» RECORDS FOR THE TASK

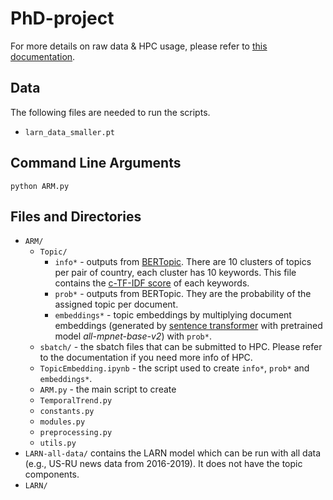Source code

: # PhD-project

For more details on raw data & HPC usage, please refer to [this documentation](https://docs.google.com/document/d/1pJ6w0NcR076oyPCq2k2JkogblUKxICGdEs_JHLW4bsA/edit?usp=sharing).

## Data 
The following files are needed to run the scripts. 

- `larn_data_smaller.pt`



## Command Line Arguments 

```
python ARM.py
```

## Files and Directories 
- `ARM/` 
  - `Topic/` 
    - `info*` -  outputs from [BERTopic](https://maartengr.github.io/BERTopic/api/bertopic.html). There are 10 clusters of topics per pair of country, each cluster has 10 keywords. This file contains the [c-TF-IDF score](https://maartengr.github.io/BERTopic/api/ctfidf.html) of each keywords. 
    - `prob*` - outputs from BERTopic. They are the probability of the assigned topic per document.
    - `embeddings*` -  topic embeddings by multiplying document embeddings (generated by [sentence transformer](https://www.sbert.net/examples/applications/computing-embeddings/README.html) with pretrained model *all-mpnet-base-v2*) with `prob*`.  
  - `sbatch/` - the sbatch files that can be submitted to HPC. Please refer to the documentation if you need more info of HPC. 
  - `TopicEmbedding.ipynb` - the script used to create `info*`, `prob*` and `embeddings*`. 
  - `ARM.py` - the main script to create 
  - `TemporalTrend.py`
  - `constants.py`
  - `modules.py`
  - `preprocessing.py`
  - `utils.py`
- `LARN-all-data/` contains the LARN model which can be run with all data (e.g., US-RU news data from 2016-2019). It does not have the topic components. 
- `LARN/`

» THE PROBLEM
No images belong in the copy. Transcribe every record exactly.

» ANSWER SECTION
Source code

: # PhD-project

For more details on raw data & HPC usage, please refer to [this documentation](https://docs.google.com/document/d/1pJ6w0NcR076oyPCq2k2JkogblUKxICGdEs_JHLW4bsA/edit?usp=sharing).

## Data 
The following files are needed to run the scripts. 

- `larn_data_smaller.pt`



## Command Line Arguments 

```
python ARM.py
```

## Files and Directories 
- `ARM/` 
  - `Topic/` 
    - `info*` -  outputs from [BERTopic](https://maartengr.github.io/BERTopic/api/bertopic.html). There are 10 clusters of topics per pair of country, each cluster has 10 keywords. This file contains the [c-TF-IDF score](https://maartengr.github.io/BERTopic/api/ctfidf.html) of each keywords. 
    - `prob*` - outputs from BERTopic. They are the probability of the assigned topic per document.
    - `embeddings*` -  topic embeddings by multiplying document embeddings (generated by [sentence transformer](https://www.sbert.net/examples/applications/computing-embeddings/README.html) with pretrained model *all-mpnet-base-v2*) with `prob*`.  
  - `sbatch/` - the sbatch files that can be submitted to HPC. Please refer to the documentation if you need more info of HPC. 
  - `TopicEmbedding.ipynb` - the script used to create `info*`, `prob*` and `embeddings*`. 
  - `ARM.py` - the main script to create 
  - `TemporalTrend.py`
  - `constants.py`
  - `modules.py`
  - `preprocessing.py`
  - `utils.py`
- `LARN-all-data/` contains the LARN model which can be run with all data (e.g., US-RU news data from 2016-2019). It does not have the topic components. 
- `LARN/`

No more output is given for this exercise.